I fully agreee that REST is URI agnostic and that too much emphasis is put on a so called clean-URI design. Though, I wouldn't change every sub-resource to a top-level resource either. My personal preference is to convert resources to top-level resources if they can "survive" on their own. A department is tightly coupled to a company, an employee will still live without a company, though it isn't an employee of that company anymore hence I'd leave it as sub-resource. A computer on the other hand remains a computer regardless of the company and thus is suited for a top level resource.
@RomanVottner So in this example you'd only have departments as a subresource? I don't disagree with that approach if you can ensure that the tight coupling is forever and ever. If that business rule ever changes, though ...
Employee is also coupled to the company else it wouldn't be an employee. In case the employee quits the company and nothing life-threatening happens to her, she will still live but without being an employee of that company. Even if business rules change and/or departments merge/divide, a true RESTful client won't break as they simply learn from previous responses.
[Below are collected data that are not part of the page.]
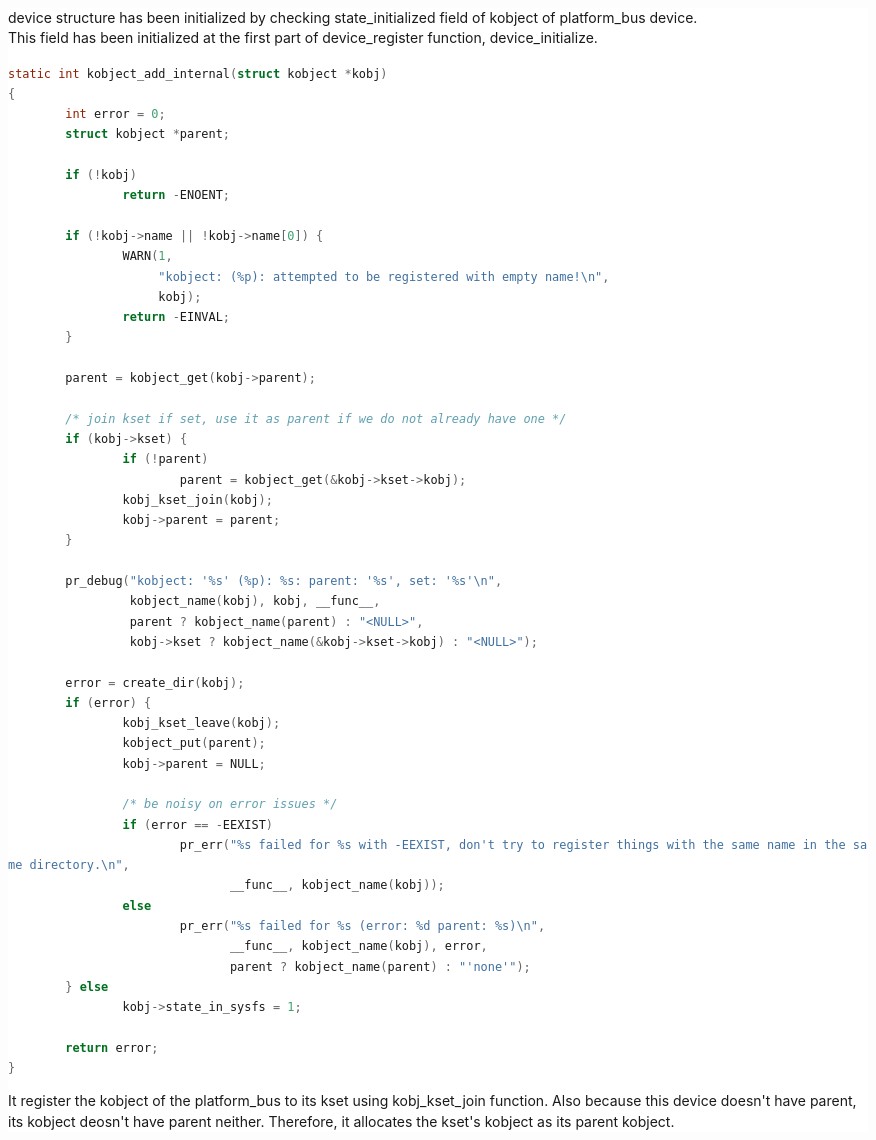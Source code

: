 device structure has been initialized 
by checking state_initialized field of kobject of platform_bus device.  
This field has been initialized at the first part of device_register function,
device_initialize.

```c
static int kobject_add_internal(struct kobject *kobj)
{
        int error = 0;
        struct kobject *parent;

        if (!kobj)
                return -ENOENT;

        if (!kobj->name || !kobj->name[0]) {
                WARN(1,
                     "kobject: (%p): attempted to be registered with empty name!\n",
                     kobj);
                return -EINVAL;
        }

        parent = kobject_get(kobj->parent);

        /* join kset if set, use it as parent if we do not already have one */
        if (kobj->kset) {
                if (!parent)
                        parent = kobject_get(&kobj->kset->kobj);
                kobj_kset_join(kobj);
                kobj->parent = parent;
        }

        pr_debug("kobject: '%s' (%p): %s: parent: '%s', set: '%s'\n",
                 kobject_name(kobj), kobj, __func__,
                 parent ? kobject_name(parent) : "<NULL>",
                 kobj->kset ? kobject_name(&kobj->kset->kobj) : "<NULL>");

        error = create_dir(kobj);
        if (error) {
                kobj_kset_leave(kobj);
                kobject_put(parent);
                kobj->parent = NULL;

                /* be noisy on error issues */
                if (error == -EEXIST)
                        pr_err("%s failed for %s with -EEXIST, don't try to register things with the same name in the same directory.\n",
                               __func__, kobject_name(kobj));
                else
                        pr_err("%s failed for %s (error: %d parent: %s)\n",
                               __func__, kobject_name(kobj), error,
                               parent ? kobject_name(parent) : "'none'");
        } else
                kobj->state_in_sysfs = 1;

        return error;
}
```
It register the kobject of the platform_bus to its kset
using kobj_kset_join function.
Also because this device doesn't have parent,
its kobject deosn't have parent neither. 
Therefore, 
it allocates the kset's kobject 
as its parent kobject.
URI related questions always have a tendency for opinionated answers, though SO-community isn't very keen on closing such questions IMO.
@RomanVottner If the employee moves from one client company to another, are they a new employee? As far as the business rule change, the issue is that now you need to make a totally new URI instead of using the existing ones. True RESTful clients will be fine, but it's a maintenance issue for the dev team. And not many clients are truely RESTful in my experience. But yes, questions like this often lie between "we don't have enough information to answer" and "it depends".
This makes perfect sense, thank you! One other question that came up: If I want to add a new employee to a department, should I POST to /departments/:id/employees, or to /employees but with the department ID specified in the body?